#### Directions:
Find every line in the records below that holds the word "prime", and copy it out.
Data section START
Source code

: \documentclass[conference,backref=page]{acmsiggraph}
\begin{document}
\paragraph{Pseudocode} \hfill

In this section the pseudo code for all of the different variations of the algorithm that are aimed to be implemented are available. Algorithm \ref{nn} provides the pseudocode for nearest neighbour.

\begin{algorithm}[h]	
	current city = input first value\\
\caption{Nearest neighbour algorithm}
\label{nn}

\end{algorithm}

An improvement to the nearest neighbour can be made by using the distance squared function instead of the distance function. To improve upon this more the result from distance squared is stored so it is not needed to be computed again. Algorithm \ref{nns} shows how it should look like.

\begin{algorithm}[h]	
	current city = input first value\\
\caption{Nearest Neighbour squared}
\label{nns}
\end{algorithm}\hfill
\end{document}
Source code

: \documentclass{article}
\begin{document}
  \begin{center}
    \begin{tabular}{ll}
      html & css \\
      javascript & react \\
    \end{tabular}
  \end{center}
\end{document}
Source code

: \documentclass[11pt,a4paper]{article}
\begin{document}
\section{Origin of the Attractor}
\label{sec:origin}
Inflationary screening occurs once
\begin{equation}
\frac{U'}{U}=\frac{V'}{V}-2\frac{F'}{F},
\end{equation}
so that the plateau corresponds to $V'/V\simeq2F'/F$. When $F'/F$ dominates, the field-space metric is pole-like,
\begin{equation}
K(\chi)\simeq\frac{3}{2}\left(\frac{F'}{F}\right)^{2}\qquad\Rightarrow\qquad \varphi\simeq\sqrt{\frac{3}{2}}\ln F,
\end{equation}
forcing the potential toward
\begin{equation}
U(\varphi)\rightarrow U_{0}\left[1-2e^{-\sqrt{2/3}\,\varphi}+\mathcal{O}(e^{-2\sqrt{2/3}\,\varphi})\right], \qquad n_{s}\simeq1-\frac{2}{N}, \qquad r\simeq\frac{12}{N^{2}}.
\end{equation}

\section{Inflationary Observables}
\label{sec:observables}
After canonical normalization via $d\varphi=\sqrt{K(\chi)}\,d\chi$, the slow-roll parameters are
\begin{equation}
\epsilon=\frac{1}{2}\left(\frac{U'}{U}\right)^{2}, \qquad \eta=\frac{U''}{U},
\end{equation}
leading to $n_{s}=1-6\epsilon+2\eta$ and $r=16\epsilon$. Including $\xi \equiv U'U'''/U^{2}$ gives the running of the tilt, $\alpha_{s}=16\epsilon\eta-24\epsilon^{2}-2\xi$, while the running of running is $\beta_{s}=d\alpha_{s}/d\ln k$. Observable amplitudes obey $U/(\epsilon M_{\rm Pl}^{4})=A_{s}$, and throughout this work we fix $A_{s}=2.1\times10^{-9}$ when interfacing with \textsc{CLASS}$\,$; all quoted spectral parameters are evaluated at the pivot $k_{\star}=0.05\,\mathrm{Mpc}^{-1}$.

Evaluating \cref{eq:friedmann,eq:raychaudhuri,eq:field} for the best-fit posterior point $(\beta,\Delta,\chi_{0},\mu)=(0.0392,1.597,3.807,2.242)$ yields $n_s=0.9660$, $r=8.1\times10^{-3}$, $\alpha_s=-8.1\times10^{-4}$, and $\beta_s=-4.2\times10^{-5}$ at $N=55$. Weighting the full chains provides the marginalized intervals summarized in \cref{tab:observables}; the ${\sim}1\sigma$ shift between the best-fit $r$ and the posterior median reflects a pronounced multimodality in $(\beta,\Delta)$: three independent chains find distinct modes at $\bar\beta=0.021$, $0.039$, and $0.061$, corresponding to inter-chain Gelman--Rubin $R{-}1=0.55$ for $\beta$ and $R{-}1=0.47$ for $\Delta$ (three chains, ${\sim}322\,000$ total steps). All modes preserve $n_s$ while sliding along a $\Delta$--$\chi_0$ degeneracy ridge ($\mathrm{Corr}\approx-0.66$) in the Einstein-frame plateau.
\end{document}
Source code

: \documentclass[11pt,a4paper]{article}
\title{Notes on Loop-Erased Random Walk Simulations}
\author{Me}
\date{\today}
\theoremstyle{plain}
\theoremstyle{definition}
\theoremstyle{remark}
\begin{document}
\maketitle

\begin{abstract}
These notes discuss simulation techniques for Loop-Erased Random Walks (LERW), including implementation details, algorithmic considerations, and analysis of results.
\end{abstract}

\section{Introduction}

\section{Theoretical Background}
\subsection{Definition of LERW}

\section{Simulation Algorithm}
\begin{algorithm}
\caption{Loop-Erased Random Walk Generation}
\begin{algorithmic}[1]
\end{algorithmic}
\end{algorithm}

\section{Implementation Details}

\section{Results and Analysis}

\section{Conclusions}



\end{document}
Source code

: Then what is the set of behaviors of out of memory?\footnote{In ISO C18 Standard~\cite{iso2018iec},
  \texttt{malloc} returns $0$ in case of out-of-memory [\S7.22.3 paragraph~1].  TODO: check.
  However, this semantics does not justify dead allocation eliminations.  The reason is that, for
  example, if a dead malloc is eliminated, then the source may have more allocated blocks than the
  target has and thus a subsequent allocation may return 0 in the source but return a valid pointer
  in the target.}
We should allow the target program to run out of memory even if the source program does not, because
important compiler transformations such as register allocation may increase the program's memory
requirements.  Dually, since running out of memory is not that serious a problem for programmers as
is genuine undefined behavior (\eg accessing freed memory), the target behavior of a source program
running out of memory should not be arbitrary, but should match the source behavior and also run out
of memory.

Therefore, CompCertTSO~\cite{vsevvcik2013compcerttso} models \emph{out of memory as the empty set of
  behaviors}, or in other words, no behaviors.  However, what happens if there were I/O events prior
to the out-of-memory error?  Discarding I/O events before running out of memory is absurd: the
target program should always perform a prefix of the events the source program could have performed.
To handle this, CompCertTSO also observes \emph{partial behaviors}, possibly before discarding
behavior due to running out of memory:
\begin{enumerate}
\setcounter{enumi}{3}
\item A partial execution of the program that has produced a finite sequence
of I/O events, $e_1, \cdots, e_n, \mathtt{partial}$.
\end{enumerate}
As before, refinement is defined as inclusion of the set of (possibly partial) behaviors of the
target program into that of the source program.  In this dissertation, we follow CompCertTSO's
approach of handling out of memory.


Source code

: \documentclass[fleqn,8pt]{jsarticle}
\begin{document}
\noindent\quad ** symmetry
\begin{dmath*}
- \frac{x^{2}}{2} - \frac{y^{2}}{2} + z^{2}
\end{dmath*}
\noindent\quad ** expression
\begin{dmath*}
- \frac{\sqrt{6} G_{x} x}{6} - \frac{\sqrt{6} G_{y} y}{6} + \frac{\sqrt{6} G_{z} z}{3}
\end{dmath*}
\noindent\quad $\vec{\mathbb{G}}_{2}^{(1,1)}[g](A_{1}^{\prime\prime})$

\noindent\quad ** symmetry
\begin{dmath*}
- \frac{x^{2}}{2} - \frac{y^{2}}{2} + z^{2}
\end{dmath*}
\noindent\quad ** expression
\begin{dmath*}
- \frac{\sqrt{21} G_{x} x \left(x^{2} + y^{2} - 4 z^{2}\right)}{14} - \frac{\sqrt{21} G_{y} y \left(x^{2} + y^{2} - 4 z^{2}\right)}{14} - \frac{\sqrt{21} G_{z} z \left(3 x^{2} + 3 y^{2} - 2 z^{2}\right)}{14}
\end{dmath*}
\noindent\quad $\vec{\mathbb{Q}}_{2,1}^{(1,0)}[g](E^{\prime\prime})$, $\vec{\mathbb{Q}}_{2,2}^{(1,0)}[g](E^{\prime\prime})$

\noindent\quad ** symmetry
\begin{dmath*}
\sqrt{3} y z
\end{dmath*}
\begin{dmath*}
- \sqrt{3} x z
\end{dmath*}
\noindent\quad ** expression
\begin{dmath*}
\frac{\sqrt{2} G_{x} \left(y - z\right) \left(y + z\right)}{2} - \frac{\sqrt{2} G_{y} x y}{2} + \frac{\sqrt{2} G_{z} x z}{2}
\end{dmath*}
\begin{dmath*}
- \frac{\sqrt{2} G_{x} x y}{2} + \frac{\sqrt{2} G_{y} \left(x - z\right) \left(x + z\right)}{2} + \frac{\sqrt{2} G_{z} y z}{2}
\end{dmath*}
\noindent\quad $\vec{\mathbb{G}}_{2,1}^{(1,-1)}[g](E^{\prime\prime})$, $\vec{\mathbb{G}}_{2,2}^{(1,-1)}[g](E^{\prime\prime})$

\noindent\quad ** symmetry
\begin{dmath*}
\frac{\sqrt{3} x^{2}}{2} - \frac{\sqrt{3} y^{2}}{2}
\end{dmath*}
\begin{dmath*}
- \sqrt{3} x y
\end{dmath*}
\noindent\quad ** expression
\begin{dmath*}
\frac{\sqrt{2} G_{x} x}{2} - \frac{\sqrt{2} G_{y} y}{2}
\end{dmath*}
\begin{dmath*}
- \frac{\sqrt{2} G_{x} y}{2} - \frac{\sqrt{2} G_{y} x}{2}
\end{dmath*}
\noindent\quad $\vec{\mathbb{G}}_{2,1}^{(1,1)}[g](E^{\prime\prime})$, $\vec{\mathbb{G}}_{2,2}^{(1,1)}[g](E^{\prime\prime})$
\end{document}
Data section END
#### Written reply:
\noindent\quad $\vec{\mathbb{G}}_{2}^{(1,1)}[g](A_{1}^{\prime\prime})$
\noindent\quad $\vec{\mathbb{Q}}_{2,1}^{(1,0)}[g](E^{\prime\prime})$, $\vec{\mathbb{Q}}_{2,2}^{(1,0)}[g](E^{\prime\prime})$
\noindent\quad $\vec{\mathbb{G}}_{2,1}^{(1,-1)}[g](E^{\prime\prime})$, $\vec{\mathbb{G}}_{2,2}^{(1,-1)}[g](E^{\prime\prime})$
\noindent\quad $\vec{\mathbb{G}}_{2,1}^{(1,1)}[g](E^{\prime\prime})$, $\vec{\mathbb{G}}_{2,2}^{(1,1)}[g](E^{\prime\prime})$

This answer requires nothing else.